## How to complete this task
In the data below, find each line that contains the word "like" and copy it.

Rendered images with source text
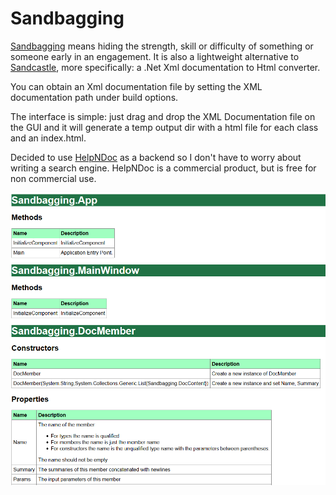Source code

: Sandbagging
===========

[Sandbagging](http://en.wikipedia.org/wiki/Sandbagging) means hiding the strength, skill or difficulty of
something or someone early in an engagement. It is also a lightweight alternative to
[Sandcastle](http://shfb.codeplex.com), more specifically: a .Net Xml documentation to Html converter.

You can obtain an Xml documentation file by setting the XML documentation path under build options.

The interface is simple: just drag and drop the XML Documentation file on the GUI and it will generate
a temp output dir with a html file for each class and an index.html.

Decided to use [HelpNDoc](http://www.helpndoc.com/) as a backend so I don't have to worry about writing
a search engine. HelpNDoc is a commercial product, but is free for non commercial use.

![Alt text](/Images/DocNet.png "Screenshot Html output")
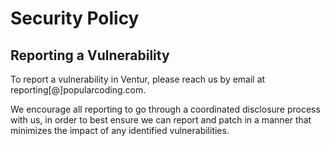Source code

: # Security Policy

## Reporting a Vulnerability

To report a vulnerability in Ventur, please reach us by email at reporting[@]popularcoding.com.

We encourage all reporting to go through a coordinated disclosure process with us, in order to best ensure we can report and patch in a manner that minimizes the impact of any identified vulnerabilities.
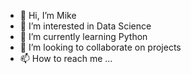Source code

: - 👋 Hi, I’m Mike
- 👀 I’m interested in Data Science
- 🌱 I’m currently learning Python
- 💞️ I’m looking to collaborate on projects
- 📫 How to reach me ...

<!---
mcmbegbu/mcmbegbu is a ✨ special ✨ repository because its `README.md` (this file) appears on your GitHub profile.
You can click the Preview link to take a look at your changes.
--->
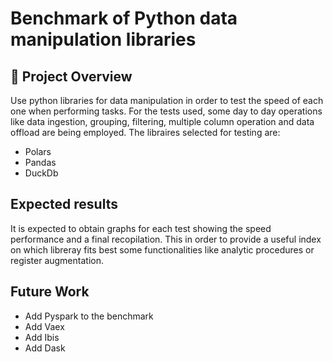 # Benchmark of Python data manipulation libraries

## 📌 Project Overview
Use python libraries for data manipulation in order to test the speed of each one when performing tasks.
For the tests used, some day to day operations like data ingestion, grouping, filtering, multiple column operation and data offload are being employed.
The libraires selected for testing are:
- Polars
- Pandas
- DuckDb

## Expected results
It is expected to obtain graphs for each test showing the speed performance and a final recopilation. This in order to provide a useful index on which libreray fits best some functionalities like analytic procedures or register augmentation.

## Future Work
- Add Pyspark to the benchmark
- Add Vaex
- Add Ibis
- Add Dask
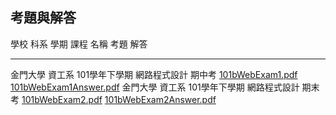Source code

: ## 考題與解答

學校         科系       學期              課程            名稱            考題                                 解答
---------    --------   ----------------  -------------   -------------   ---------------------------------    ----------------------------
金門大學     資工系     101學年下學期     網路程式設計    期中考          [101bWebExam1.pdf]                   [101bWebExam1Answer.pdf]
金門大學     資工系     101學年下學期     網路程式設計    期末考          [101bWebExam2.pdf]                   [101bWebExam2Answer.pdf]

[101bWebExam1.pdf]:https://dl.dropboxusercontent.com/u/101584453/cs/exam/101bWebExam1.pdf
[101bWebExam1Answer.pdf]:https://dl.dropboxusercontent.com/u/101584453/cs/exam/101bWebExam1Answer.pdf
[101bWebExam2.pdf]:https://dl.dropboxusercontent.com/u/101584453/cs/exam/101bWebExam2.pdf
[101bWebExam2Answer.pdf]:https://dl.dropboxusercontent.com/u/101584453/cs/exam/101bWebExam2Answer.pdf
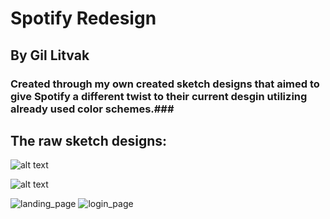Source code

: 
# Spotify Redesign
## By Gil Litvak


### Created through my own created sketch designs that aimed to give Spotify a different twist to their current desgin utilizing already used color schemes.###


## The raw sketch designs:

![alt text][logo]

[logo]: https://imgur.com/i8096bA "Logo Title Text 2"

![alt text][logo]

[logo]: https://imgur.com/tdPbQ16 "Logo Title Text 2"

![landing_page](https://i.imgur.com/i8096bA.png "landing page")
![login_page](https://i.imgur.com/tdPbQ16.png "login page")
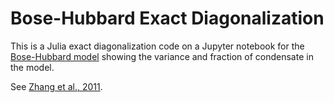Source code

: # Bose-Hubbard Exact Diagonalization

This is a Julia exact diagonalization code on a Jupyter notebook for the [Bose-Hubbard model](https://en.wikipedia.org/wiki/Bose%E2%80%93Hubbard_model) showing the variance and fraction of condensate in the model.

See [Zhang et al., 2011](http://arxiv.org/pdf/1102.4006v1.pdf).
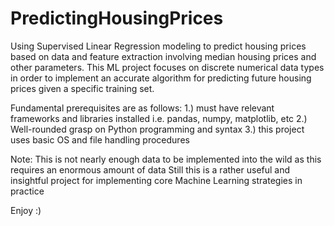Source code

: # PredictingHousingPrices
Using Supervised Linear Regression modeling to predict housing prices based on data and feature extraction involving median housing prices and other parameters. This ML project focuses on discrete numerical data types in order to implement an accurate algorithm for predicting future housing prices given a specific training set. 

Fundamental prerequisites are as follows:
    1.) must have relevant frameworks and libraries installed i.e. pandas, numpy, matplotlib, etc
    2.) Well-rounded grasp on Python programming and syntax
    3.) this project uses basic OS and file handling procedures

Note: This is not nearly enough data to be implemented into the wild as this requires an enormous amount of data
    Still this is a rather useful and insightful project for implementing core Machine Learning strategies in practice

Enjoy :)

## Expected answer
For the tests used, some day to day operations like data ingestion, grouping, filtering, multiple column operation and data offload are being employed.
It is expected to obtain graphs for each test showing the speed performance and a final recopilation. This in order to provide a useful index on which libreray fits best some functionalities like analytic procedures or register augmentation.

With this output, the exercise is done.